Given this situation, I consider that it is necessary to keep the following in mind:

  • The importance of the continuous training in primary health care, so that professionals can keep up with the latest medical achievements in this field of fibromyalgia, chronic fatigue or chronic pain, because it is sad that patients go to see their family doctor and tell him that they are visiting an osteopath and doctors don’t even know what it is an osteopath or the osteopathy itself, although the college degree of doctor of osteopathy exists since 1897 in the United States.
  • The need to spend enough time with patients. The primary health care consultations are usually saturated due to the large number of patients that have to be seen for a certain period of time. This implies a limitation in order to examine and diagnose patient condition because doctors generally don’t dedicate the time needed to their patients. But this would be a problem with the Administration rather than a medical one.
  • Appropriate treatment.
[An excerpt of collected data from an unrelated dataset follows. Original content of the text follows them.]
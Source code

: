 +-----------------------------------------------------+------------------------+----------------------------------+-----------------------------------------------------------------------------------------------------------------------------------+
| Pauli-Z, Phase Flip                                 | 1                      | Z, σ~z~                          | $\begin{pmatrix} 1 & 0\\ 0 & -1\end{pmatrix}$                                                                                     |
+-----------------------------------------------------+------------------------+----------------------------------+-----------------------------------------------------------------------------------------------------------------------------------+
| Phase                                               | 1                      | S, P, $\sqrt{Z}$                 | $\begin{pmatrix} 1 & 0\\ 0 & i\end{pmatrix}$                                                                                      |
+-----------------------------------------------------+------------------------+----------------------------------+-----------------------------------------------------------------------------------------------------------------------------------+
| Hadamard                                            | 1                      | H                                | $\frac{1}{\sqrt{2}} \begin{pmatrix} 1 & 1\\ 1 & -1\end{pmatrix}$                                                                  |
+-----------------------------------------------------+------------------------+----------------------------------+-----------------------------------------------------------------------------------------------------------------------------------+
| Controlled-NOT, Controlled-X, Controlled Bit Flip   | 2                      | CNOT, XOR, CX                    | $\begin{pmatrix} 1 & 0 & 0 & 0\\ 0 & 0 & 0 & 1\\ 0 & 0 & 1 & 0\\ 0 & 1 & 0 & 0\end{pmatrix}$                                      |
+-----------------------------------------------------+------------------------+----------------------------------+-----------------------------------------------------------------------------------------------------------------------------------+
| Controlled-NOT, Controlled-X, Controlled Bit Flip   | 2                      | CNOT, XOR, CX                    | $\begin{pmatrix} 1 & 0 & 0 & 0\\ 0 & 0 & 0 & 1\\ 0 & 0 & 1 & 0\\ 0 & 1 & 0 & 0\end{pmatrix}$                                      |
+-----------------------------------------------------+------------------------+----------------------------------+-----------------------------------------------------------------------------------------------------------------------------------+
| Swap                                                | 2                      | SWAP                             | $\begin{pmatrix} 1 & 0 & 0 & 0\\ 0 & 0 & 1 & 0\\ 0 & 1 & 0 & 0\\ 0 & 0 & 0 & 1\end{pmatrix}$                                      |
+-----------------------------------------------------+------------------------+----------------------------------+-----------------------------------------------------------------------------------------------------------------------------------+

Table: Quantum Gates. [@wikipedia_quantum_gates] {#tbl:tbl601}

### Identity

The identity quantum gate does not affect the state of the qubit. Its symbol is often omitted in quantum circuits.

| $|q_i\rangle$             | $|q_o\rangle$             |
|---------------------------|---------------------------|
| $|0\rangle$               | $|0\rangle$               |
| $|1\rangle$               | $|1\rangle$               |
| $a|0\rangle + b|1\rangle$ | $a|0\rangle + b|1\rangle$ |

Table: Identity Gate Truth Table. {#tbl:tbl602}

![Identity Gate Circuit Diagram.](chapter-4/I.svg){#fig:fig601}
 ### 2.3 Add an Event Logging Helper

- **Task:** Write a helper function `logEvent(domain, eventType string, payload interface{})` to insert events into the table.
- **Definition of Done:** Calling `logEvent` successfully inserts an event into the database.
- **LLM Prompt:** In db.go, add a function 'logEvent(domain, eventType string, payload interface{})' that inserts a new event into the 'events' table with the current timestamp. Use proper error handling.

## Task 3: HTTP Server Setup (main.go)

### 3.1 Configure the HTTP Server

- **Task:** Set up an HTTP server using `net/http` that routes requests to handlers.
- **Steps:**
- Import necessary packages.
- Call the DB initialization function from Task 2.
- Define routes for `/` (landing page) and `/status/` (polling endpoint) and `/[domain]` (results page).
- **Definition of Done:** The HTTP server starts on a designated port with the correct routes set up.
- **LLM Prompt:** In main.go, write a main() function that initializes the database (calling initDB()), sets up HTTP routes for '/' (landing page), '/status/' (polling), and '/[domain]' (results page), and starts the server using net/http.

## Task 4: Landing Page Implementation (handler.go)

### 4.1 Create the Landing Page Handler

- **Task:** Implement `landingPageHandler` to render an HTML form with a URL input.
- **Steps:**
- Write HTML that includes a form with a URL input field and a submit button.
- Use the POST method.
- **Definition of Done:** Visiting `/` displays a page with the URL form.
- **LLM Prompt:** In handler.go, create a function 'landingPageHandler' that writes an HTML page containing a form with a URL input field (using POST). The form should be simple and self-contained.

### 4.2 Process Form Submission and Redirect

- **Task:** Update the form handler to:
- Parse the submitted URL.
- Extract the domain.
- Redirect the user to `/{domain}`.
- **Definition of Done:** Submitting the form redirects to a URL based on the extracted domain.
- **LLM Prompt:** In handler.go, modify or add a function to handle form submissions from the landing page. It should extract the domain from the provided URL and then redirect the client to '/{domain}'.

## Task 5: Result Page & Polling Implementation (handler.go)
When a fibromyalgia patient comes to an osteopathy consultation, a physical examination of the painful muscular area is required in addition to a number of questions about his habits, if he suffers from any other disease, if he brings some complementary tests… .
    Once diagnosis is made and, if there is nothing counterproductive, the patient undergoes a muscle discharge treatment called ” Rafael Bosch Technique”, a technique that I have developed and applied for more than 25 years and with which it has been possible to prove that the fibromyalgia patients that follow this treatment in a proper and complete way manage to recover or to decrease up to 80% the pain felt before treatment, improving dramatically their quality of life.